KPMG Partner Says Caribbean Carriers Are Crucial

HAMILTON, Bermuda – KPMG says that the national carriers of the Caribbean region, such as Air Jamaica, are crucial to the development of the travel and tourism industry and that they ought to seek greater control of airline services to and from the region.

Simon Townend, a partner with the global accounting firm which provides audit, tax and advisory services in 144 countries, said a healthy national carrier translates into reduced reliance on the vagaries of the international airline industry, including the whims and fancies of international carriers. “If the indigenous airlines can get it right, (Caribbean) countries will be in control of their airlift,” said Townend, who lamented that 90 percent of the airlift is external to the region.

“The situation can be very fickle … a foreign airline can pull out or go bankrupt tomorrow … it is always better for a country to have some control over its airlift,” said Townend, who did admit however that the diversity of international airlines currently plying the regional skies does provide some economic and development safeguards.

Accounting firm lauds Air Jamaica on new Caribbean service

Speaking to reporters at the Caribbean Hotel and Tourism Investment Conference in Bermuda last month, the Bahamas-based accounting professional commended the state-run Air Jamaica for its new non-stop service to St.
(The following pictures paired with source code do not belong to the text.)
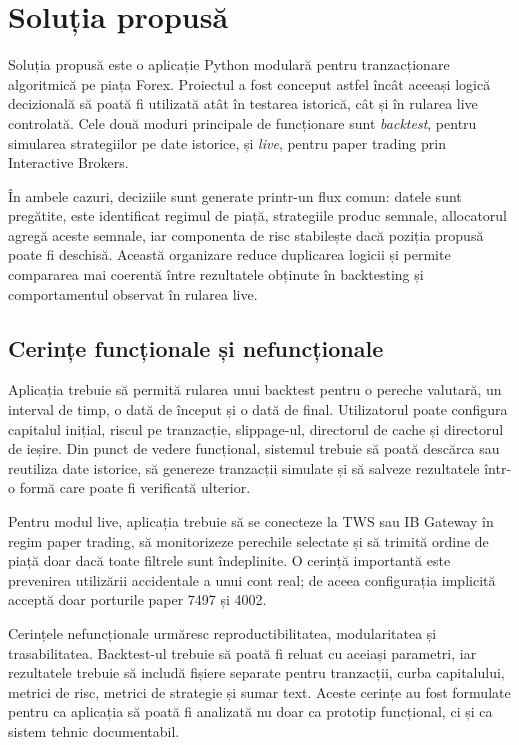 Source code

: \chapter{Soluția propusă}
\label{cap:cap3}

Soluția propusă este o aplicație Python modulară pentru tranzacționare algoritmică pe piața Forex. Proiectul a fost conceput astfel încât aceeași logică decizională să poată fi utilizată atât în testarea istorică, cât și în rularea live controlată. Cele două moduri principale de funcționare sunt \textit{backtest}, pentru simularea strategiilor pe date istorice, și \textit{live}, pentru paper trading prin Interactive Brokers.

În ambele cazuri, deciziile sunt generate printr-un flux comun: datele sunt pregătite, este identificat regimul de piață, strategiile produc semnale, allocatorul agregă aceste semnale, iar componenta de risc stabilește dacă poziția propusă poate fi deschisă. Această organizare reduce duplicarea logicii și permite compararea mai coerentă între rezultatele obținute în backtesting și comportamentul observat în rularea live.

\section{Cerințe funcționale și nefuncționale}
\label{cap:cap3:cerinte}

Aplicația trebuie să permită rularea unui backtest pentru o pereche valutară, un interval de timp, o dată de început și o dată de final. Utilizatorul poate configura capitalul inițial, riscul pe tranzacție, slippage-ul, directorul de cache și directorul de ieșire. Din punct de vedere funcțional, sistemul trebuie să poată descărca sau reutiliza date istorice, să genereze tranzacții simulate și să salveze rezultatele într-o formă care poate fi verificată ulterior.

Pentru modul live, aplicația trebuie să se conecteze la TWS sau IB Gateway în regim paper trading, să monitorizeze perechile selectate și să trimită ordine de piață doar dacă toate filtrele sunt îndeplinite. O cerință importantă este prevenirea utilizării accidentale a unui cont real; de aceea configurația implicită acceptă doar porturile paper 7497 și 4002.

Cerințele nefuncționale urmăresc reproductibilitatea, modularitatea și trasabilitatea. Backtest-ul trebuie să poată fi reluat cu aceiași parametri, iar rezultatele trebuie să includă fișiere separate pentru tranzacții, curba capitalului, metrici de risc, metrici de strategie și sumar text. Aceste cerințe au fost formulate pentru ca aplicația să poată fi analizată nu doar ca prototip funcțional, ci și ca sistem tehnic documentabil.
Lucia from New York’s John F. Kennedy International Airport. “I think it’s fantastic. Most of the holiday vacations are short (where people) want to be able to hop on a plane … straight to where they want to go. There are a lot of people and wealth in New York so it can only be a good thing,” said Townend, who noted that Air Jamaica’s return was also good for St. Lucia, given the destination’s reliance in part on the European market.

During his presentation on banks’ perspective on Caribbean hotel and tourism financing, Townend listed the Bahamas, St. Lucia, Turks and Caicos, Barbados and Jamaica as investment hot spots in the Caribbean.
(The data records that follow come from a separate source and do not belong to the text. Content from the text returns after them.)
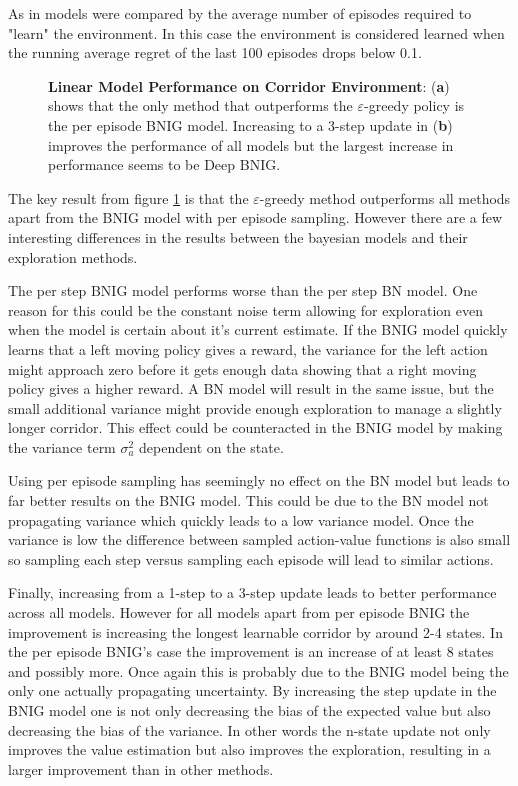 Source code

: As in \cite{osband_2018} models were compared by the average number of episodes required to "learn" the environment. In this case the environment is considered learned when the running average regret of the last 100 episodes drops below 0.1.

\begin{figure}[H]
    \centering
    \caption{\textbf{Linear Model Performance on Corridor Environment}: (\textbf{a}) shows that the only method that outperforms the $\varepsilon$-greedy policy is the per episode BNIG model. Increasing to a 3-step update in (\textbf{b}) improves the performance of all models but the largest increase in performance seems to be Deep BNIG.}
    \label{fig:linear_corridor}
\end{figure}

The key result from figure \ref{fig:linear_corridor} is that the $\varepsilon$-greedy method outperforms all methods apart from the BNIG model with per episode sampling. However there are a few interesting differences in the results between the bayesian models and their exploration methods. 

The per step BNIG model performs worse than the per step BN model. One reason for this could be the constant noise term allowing for exploration even when the model is certain about it's current estimate. If the BNIG model quickly learns that a left moving policy gives a reward, the variance for the left action might approach zero before it gets enough data showing that a right moving policy gives a higher reward. A BN model will result in the same issue, but the small additional variance might provide enough exploration to manage a slightly longer corridor. This effect could be counteracted in the BNIG model by making the variance term $\sigma_a^2$ dependent on the state.

Using per episode sampling has seemingly no effect on the BN model but leads to far better results on the BNIG model. This could be due to the BN model not propagating variance which quickly leads to a low variance model. Once the variance is low the difference between sampled action-value functions is also small so sampling each step versus sampling each episode will lead to similar actions.

Finally, increasing from a 1-step to a 3-step update leads to better performance across all models. However for all models apart from per episode BNIG the improvement is increasing the longest learnable corridor by around 2-4 states. In the per episode BNIG's case the improvement is an increase of at least 8 states and possibly more. Once again this is probably due to the BNIG model being the only one actually propagating uncertainty. By increasing the step update in the BNIG model one is not only decreasing the bias of the expected value but also decreasing the bias of the variance. In other words the n-state update not only improves the value estimation but also improves the exploration, resulting in a larger improvement than in other methods.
Air Jamaica senior executive George deMercado said Townend’s remarks were both prudent and timely, given Air Jamaica’s renewed focus and vision for Caribbean aviation. “We agree that Caribbean carriers must lead the way, and we at Air Jamaica are striving to continue delivering for the people of our region, and of course for our passengers and staff who have helped transform this little Caribbean airline into a world class campaigner,” he added.

Air Jamaica offers non-stop service from New York’s JFK International Airport to St. Lucia on Sundays, Mondays and Thursdays, departing New York at 7:00 a.m. and arriving in St. Lucia at 11:35 a.m. On the return leg, the airline departs St. Lucia at 6:35 p.m. and arrives in New York at 11:15 p.m.

Air Jamaica provides more non-stop flights to Jamaica than any other carrier with more than 270 flights per week from Atlanta, Baltimore/Washington, Chicago, Fort Lauderdale, Los Angeles, Miami, Newark, New York (JFK), Orlando, and Philadelphia in the U.S., Toronto , Canada and from London to Montego Bay and Kingston. Air Jamaica also offers non-stop service between New York (JFK) and Grenada.

Air Jamaica offers intra-regional service with flights between Jamaica and Bahamas, Barbados, Bonaire, Cuba, Curaçao, Grand Cayman and St. Lucia . The airline’s code share agreement with Delta Airlines, its joint fare arrangements and compatible schedules with United, and other U.S. carriers, extend its access to more than 150 cities within the Continental U.S.